Activity - The answer should be an exact repeat of the stretch of material below from the line containing "### File upload app" through the line containing "- [x] extend".

Available data -
· · · ·

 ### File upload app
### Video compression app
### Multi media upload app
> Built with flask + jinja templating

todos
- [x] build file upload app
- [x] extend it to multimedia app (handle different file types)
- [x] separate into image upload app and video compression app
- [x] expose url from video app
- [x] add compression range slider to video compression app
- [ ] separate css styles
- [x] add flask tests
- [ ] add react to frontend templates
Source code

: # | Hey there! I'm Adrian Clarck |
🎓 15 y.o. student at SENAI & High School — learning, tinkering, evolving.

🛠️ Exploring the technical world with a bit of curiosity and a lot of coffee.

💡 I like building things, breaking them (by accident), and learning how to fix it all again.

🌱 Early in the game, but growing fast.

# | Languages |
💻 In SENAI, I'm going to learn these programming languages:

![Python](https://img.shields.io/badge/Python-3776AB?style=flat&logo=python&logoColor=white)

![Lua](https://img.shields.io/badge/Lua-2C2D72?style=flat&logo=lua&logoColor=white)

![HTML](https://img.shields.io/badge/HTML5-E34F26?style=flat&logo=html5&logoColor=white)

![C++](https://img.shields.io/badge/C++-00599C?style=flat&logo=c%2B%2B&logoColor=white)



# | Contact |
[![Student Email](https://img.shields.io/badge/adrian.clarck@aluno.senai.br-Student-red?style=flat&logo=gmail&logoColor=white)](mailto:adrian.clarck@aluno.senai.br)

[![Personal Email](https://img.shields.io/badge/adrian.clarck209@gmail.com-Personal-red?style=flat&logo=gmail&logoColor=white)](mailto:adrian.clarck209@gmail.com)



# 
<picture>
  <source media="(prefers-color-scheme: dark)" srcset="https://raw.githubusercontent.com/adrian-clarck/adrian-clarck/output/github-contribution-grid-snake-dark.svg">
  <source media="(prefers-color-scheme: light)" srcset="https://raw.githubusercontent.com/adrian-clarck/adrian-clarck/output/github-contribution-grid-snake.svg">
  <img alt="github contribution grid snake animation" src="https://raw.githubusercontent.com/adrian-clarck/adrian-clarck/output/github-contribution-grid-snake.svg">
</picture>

· · · ·

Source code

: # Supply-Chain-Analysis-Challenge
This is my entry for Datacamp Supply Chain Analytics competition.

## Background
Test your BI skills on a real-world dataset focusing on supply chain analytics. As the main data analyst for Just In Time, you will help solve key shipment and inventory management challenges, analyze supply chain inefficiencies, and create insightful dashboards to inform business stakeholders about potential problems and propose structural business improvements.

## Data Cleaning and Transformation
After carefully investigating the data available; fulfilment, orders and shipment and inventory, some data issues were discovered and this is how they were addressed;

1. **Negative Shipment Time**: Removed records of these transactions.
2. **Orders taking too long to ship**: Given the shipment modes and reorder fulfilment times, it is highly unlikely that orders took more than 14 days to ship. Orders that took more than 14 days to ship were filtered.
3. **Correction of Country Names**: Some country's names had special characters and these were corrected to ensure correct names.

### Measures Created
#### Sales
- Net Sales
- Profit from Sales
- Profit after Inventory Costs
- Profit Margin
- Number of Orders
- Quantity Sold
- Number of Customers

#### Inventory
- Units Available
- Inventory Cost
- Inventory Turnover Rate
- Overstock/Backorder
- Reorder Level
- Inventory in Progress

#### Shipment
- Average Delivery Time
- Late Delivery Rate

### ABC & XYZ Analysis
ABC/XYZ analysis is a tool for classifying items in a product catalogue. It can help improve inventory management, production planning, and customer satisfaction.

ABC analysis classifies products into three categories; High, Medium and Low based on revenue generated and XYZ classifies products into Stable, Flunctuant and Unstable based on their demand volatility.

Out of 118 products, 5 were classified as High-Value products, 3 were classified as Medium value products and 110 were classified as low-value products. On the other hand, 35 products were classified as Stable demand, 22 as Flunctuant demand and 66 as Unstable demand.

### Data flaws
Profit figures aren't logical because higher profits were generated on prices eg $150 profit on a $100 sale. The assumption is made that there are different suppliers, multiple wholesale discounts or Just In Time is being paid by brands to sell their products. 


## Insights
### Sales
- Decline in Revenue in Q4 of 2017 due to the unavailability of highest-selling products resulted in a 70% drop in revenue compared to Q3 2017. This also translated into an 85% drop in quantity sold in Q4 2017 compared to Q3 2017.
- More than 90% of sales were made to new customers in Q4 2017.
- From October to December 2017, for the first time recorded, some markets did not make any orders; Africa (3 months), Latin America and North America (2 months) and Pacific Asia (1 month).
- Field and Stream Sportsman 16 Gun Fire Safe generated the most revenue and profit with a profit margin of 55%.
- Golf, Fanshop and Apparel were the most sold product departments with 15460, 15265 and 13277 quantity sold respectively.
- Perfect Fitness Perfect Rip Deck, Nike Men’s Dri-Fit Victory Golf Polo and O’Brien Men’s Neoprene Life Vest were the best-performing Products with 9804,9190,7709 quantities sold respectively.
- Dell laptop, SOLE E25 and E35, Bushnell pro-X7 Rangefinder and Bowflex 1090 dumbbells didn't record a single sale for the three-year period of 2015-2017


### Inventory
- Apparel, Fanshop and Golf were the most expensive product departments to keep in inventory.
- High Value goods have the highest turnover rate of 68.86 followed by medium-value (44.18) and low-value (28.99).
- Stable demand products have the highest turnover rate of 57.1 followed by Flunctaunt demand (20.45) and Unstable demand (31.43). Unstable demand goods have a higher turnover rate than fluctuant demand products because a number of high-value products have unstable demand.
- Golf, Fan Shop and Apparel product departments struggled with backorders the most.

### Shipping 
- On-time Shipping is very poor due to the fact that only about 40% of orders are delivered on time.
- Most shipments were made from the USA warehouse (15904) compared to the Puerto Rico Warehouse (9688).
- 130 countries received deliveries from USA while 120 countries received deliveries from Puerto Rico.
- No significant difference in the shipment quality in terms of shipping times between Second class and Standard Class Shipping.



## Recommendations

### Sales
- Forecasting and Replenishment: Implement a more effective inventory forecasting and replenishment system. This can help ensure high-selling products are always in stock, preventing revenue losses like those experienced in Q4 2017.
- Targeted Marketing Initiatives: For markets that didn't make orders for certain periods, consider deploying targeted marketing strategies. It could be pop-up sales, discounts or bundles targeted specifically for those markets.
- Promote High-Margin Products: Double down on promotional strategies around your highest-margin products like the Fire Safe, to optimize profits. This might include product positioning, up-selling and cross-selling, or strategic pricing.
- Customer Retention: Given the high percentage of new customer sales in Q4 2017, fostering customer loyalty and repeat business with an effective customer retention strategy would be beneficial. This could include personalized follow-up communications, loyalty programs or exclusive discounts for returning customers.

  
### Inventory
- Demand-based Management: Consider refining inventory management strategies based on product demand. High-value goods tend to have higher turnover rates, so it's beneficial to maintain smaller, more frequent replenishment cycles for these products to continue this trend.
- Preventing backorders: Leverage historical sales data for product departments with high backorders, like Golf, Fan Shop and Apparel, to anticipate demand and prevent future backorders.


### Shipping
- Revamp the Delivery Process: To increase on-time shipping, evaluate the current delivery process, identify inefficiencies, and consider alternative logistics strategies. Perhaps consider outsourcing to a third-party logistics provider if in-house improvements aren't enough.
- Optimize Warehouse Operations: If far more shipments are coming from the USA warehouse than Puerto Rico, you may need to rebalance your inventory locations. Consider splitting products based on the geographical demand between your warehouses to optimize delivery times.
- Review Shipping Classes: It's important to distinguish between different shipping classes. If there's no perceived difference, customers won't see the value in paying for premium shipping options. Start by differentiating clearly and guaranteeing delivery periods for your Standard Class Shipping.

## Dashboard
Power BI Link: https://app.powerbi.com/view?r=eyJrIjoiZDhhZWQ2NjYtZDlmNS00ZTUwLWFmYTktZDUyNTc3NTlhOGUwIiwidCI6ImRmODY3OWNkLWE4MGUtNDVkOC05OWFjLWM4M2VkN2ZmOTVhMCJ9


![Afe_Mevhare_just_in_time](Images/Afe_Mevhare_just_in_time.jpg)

· · · ·

Finished exercise -
 ### File upload app
### Video compression app
### Multi media upload app
> Built with flask + jinja templating

todos
- [x] build file upload app
- [x] extend it to multimedia app (handle different file types)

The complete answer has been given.